[HOW TO COMPLETE THIS TASK] The answer must consist of every line from the entries that holds the word "href".

──────── INPUT DATA

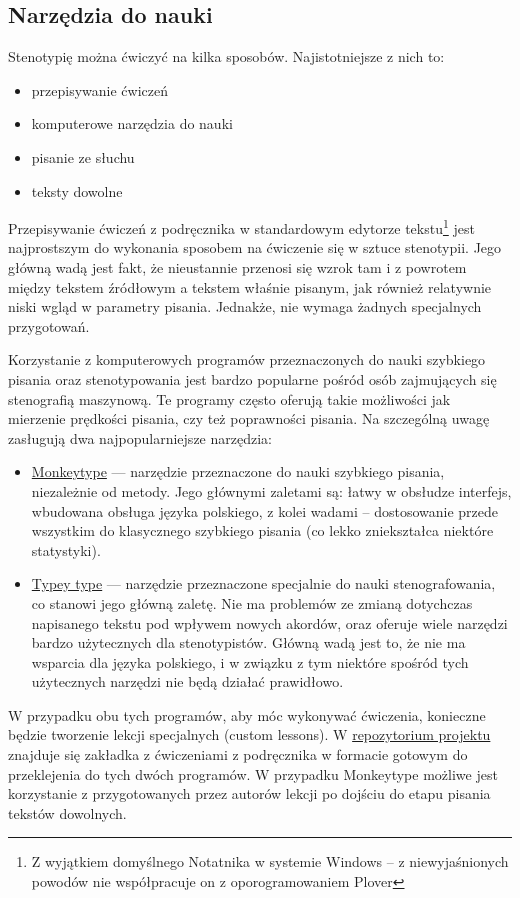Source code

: \documentclass[12p, oneside]{book}
\begin{document}
\subsection*{Narzędzia do nauki}

Stenotypię można ćwiczyć na kilka sposobów. Najistotniejsze z nich to:
\begin{itemize}
	\item przepisywanie ćwiczeń
	\item komputerowe narzędzia do nauki
	\item pisanie ze słuchu
	\item teksty dowolne
\end{itemize}

Przepisywanie ćwiczeń z podręcznika w standardowym edytorze tekstu\footnote{Z wyjątkiem domyślnego Notatnika w systemie Windows -- z niewyjaśnionych powodów nie współpracuje on z oporogramowaniem Plover} jest najprostszym do wykonania sposobem na ćwiczenie się w sztuce stenotypii. Jego główną wadą jest fakt, że nieustannie przenosi się wzrok tam i z powrotem między tekstem źródłowym a tekstem właśnie pisanym, jak również relatywnie niski wgląd w parametry pisania. Jednakże, nie wymaga żadnych specjalnych przygotowań.

Korzystanie z komputerowych programów przeznaczonych do nauki szybkiego pisania oraz stenotypowania jest bardzo popularne pośród osób zajmujących się stenografią maszynową. Te programy często oferują takie możliwości jak mierzenie prędkości pisania, czy też poprawności pisania. Na szczególną uwagę zasługują dwa najpopularniejsze narzędzia:
\begin{itemize}
	\item \href{https://monkeytype.com/}{Monkeytype} --- narzędzie przeznaczone do nauki szybkiego pisania, niezależnie od metody. Jego głównymi zaletami są: łatwy w obsłudze interfejs, wbudowana obsługa języka polskiego, z kolei wadami -- dostosowanie przede wszystkim do klasycznego szybkiego pisania (co lekko zniekształca niektóre statystyki).
	\item \href{https://didoesdigital.com/typey-type/}{Typey type} --- narzędzie przeznaczone specjalnie do nauki stenografowania, co stanowi jego główną zaletę. Nie ma problemów ze zmianą dotychczas napisanego tekstu pod wpływem nowych akordów, oraz oferuje wiele narzędzi bardzo użytecznych dla stenotypistów. Główną wadą jest to, że nie ma wsparcia dla języka polskiego, i w związku z tym niektóre spośród tych użytecznych narzędzi nie będą działać prawidłowo.
\end{itemize}
W przypadku obu tych programów, aby móc wykonywać ćwiczenia, konieczne będzie tworzenie lekcji specjalnych (custom lessons). W \href{https://github.com/bspat/Stenotypia-polska/tree/main/podrecznik/cwiczenia}{repozytorium projektu} znajduje się zakładka z ćwiczeniami z podręcznika w formacie gotowym do przeklejenia do tych dwóch programów. W przypadku Monkeytype możliwe jest korzystanie z przygotowanych przez autorów lekcji po dojściu do etapu pisania tekstów dowolnych.
\end{document}
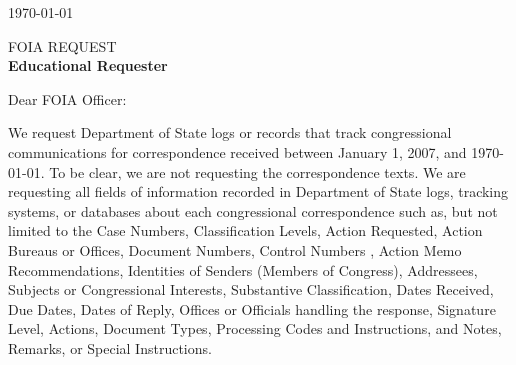 \documentclass{article}
\title{\AGENCY}
\author{Correspondence Project}
\newcommand{\AGENCY}{Department of State }
\begin{document}
\today

 
FOIA REQUEST\\
 \textbf{Educational Requester}
 
Dear FOIA Officer:
 
We request \AGENCY logs or records that track congressional communications
for correspondence received between January 1, 2007, and \today. To be clear, we are not requesting the correspondence texts. We are requesting all fields of information recorded in \AGENCY  logs, tracking systems, or databases about each congressional correspondence such as, but not limited to the Case Numbers, Classification Levels, Action Requested, Action Bureaus or Offices, Document Numbers, Control Numbers
, Action Memo Recommendations, Identities of Senders (Members of Congress), Addressees, Subjects or Congressional Interests, Substantive Classification, Dates Received, Due Dates, Dates of Reply, Offices or Officials handling the response, Signature Level, Actions, Document Types, Processing Codes and Instructions, and Notes, Remarks, or Special Instructions. 

\end{document}

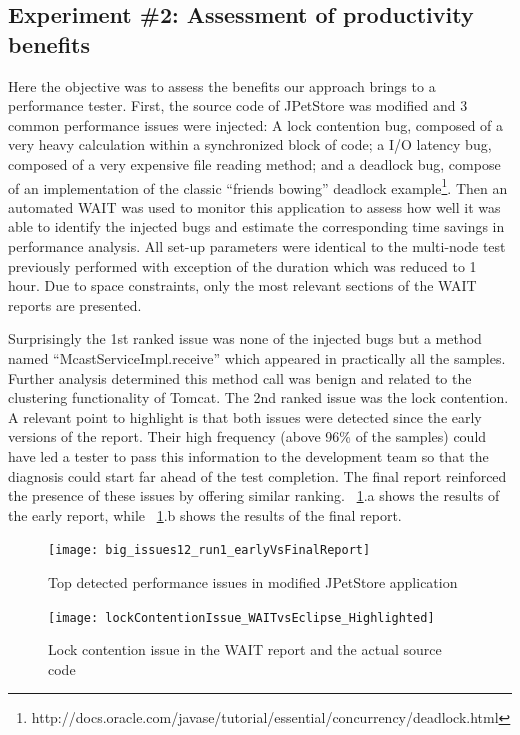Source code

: \documentclass[runningheads,a4paper]{llncs}
\begin{document}
\vspace{-5pt}
\subsection{Experiment \#2: Assessment of productivity benefits}
\vspace{-2pt}

Here the objective was to assess the benefits our approach brings to a
performance tester. First, the source code of JPetStore was modified and 3
common performance issues were injected: A lock contention bug, composed of a
very heavy calculation within a synchronized block of code; a I/O latency bug, 
composed of a very expensive file reading method; and a deadlock bug, compose
of an implementation of the classic ``friends bowing'' deadlock
example\footnote{http://docs.oracle.com/javase/tutorial/essential/concurrency/deadlock.html}.
Then an automated WAIT was used to monitor this application to assess how well
it was able to identify the injected bugs and estimate the corresponding time
savings in performance analysis. All set-up parameters were identical to
the multi-node test previously performed with exception of the duration which
was reduced to 1 hour. Due to space constraints, only the most relevant sections
of the WAIT reports are presented.

Surprisingly the 1st ranked issue was none of the injected bugs but a method
named ``McastServiceImpl.receive'' which appeared in practically all the
samples. Further analysis determined this method call was benign and related
to the clustering functionality of Tomcat. The 2nd ranked issue was the lock
contention. A relevant point to highlight is that both issues were detected
since the early versions of the report. Their high frequency (above
96\% of the samples) could have led a tester to pass this
information to the development team so that the diagnosis could start far ahead
of the test completion. The final report reinforced the presence of these issues 
by offering similar ranking. \figurename ~\ref{fig_run1_bugs12}.a shows the
results of the early report, while ~\ref{fig_run1_bugs12}.b shows the results of the final report.

\begin{figure}[!h]
\centering
\texttt{[image: big\_issues12\_run1\_earlyVsFinalReport]}
\caption{Top detected performance issues in modified JPetStore application}
\label{fig_run1_bugs12}
\end{figure}

\begin{figure}[!h]
\centering
\texttt{[image: lockContentionIssue\_WAITvsEclipse\_Highlighted]}
\caption{Lock contention issue in the WAIT report and the actual source code}
\label{fig_issue2_vs_code}
\end{figure}
\end{document}
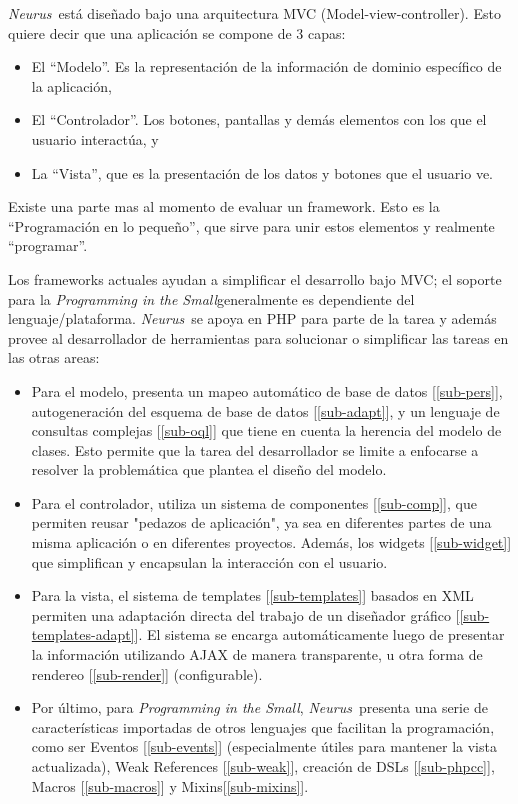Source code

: \documentclass[a4paper,10pt]{article}
\newcommand{\PITS}{\emph{Programming in the Small}}
\newcommand{\PWB}{\emph{Neurus}}
\begin{document}
\PWB \ está diseñado bajo una arquitectura MVC (Model-view-controller).
Esto quiere decir que una aplicación se compone de 3 capas:
\begin{itemize}
\item El ``Modelo''. Es la representación de la información de dominio específico de la aplicación,
\item El ``Controlador''. Los botones, pantallas y demás elementos con los que el usuario interactúa, y
\item La ``Vista'', que es la presentación de los datos y botones que el usuario ve.
\end{itemize}

Existe una parte mas al momento de evaluar un framework. Esto es la ``Programación en lo pequeño'', que sirve para unir estos elementos y realmente ``programar''.

Los frameworks actuales ayudan a simplificar el desarrollo bajo MVC; el soporte para la \PITS generalmente es dependiente del lenguaje/plataforma. \PWB \ se apoya en PHP para parte de la tarea y además provee al desarrollador de herramientas para solucionar o simplificar las tareas en las otras areas:

\begin{itemize}
\item Para el modelo, presenta un mapeo automático de base de datos [\ref{sub-pers}], autogeneración del esquema de base de datos [\ref{sub-adapt}], y un lenguaje de consultas complejas [\ref{sub-oql}] que tiene en cuenta la herencia del modelo de clases.  Esto permite que la tarea del desarrollador se limite a enfocarse a resolver la problemática que plantea el diseño del modelo.

\item Para el controlador, utiliza un sistema de componentes [\ref{sub-comp}], que permiten reusar "pedazos de aplicación", ya sea en diferentes partes de una misma aplicación o en diferentes proyectos. Además, los widgets [\ref{sub-widget}] que simplifican y encapsulan la interacción con el usuario.

\item Para la vista, el sistema de templates [\ref{sub-templates}] basados en XML permiten una adaptación directa del trabajo de un diseñador gráfico [\ref{sub-templates-adapt}]. El sistema se encarga automáticamente luego de presentar la información utilizando AJAX de manera transparente, u otra forma de rendereo [\ref{sub-render}] (configurable).

\item Por último, para \PITS, \PWB \ presenta una serie de características importadas de otros lenguajes que facilitan la programación, como ser Eventos [\ref{sub-events}] (especialmente útiles para mantener la vista actualizada), Weak References [\ref{sub-weak}], creación de DSLs [\ref{sub-phpcc}], Macros [\ref{sub-macros}] y Mixins[\ref{sub-mixins}].
\end{itemize}
\end{document}
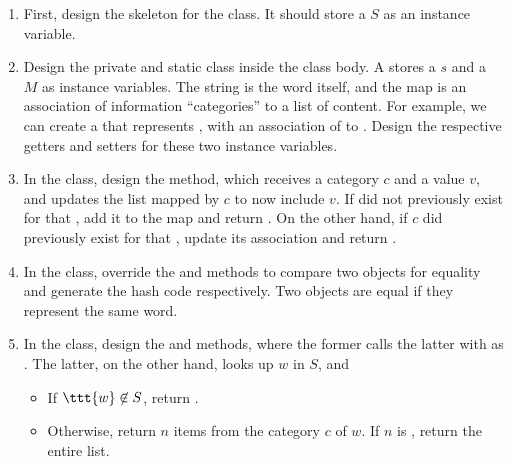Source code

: 
\begin{enumerate}[label=(\alph*)]
    \item First, design the skeleton for the  class. It should store a  $S$ as an instance variable.
    \item Design the private and static  class inside the  class body. A  stores a  $s$ and a  $M$ as instance variables. The string is the word itself, and the map is an association of information ``categories'' to a list of content. For example, we can create a  that represents , with an association of  to . Design the respective getters and setters for these two instance variables.
    \item In the  class, design the  method, which receives a category $c$ and a value $v$, and updates the list mapped by $c$ to now include $v$. If  did not previously exist for that , add it to the map and return . On the other hand, if $c$ did previously exist for that , update its association and return .
    \item In the  class, override the  and  methods to compare two  objects for equality and generate the hash code respectively. Two  objects are equal if they represent the same word.
    \item In the  class, design the  and  methods, where the former calls the latter with  as . The latter, on the other hand, looks up $w$ in $S$, and
    \begin{itemize}
        \item If $\ttt{w}\not\in{S}$, return .
        \item Otherwise, return $n$ items from the category $c$ of $w$. If $n$ is , return the entire list.
    \end{itemize}
\end{enumerate}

────────────────

[EXERCISE RESPONSE]
	\item \href{https://monkeytype.com/}{Monkeytype} --- narzędzie przeznaczone do nauki szybkiego pisania, niezależnie od metody. Jego głównymi zaletami są: łatwy w obsłudze interfejs, wbudowana obsługa języka polskiego, z kolei wadami -- dostosowanie przede wszystkim do klasycznego szybkiego pisania (co lekko zniekształca niektóre statystyki).
	\item \href{https://didoesdigital.com/typey-type/}{Typey type} --- narzędzie przeznaczone specjalnie do nauki stenografowania, co stanowi jego główną zaletę. Nie ma problemów ze zmianą dotychczas napisanego tekstu pod wpływem nowych akordów, oraz oferuje wiele narzędzi bardzo użytecznych dla stenotypistów. Główną wadą jest to, że nie ma wsparcia dla języka polskiego, i w związku z tym niektóre spośród tych użytecznych narzędzi nie będą działać prawidłowo.
W przypadku obu tych programów, aby móc wykonywać ćwiczenia, konieczne będzie tworzenie lekcji specjalnych (custom lessons). W \href{https://github.com/bspat/Stenotypia-polska/tree/main/podrecznik/cwiczenia}{repozytorium projektu} znajduje się zakładka z ćwiczeniami z podręcznika w formacie gotowym do przeklejenia do tych dwóch programów. W przypadku Monkeytype możliwe jest korzystanie z przygotowanych przez autorów lekcji po dojściu do etapu pisania tekstów dowolnych.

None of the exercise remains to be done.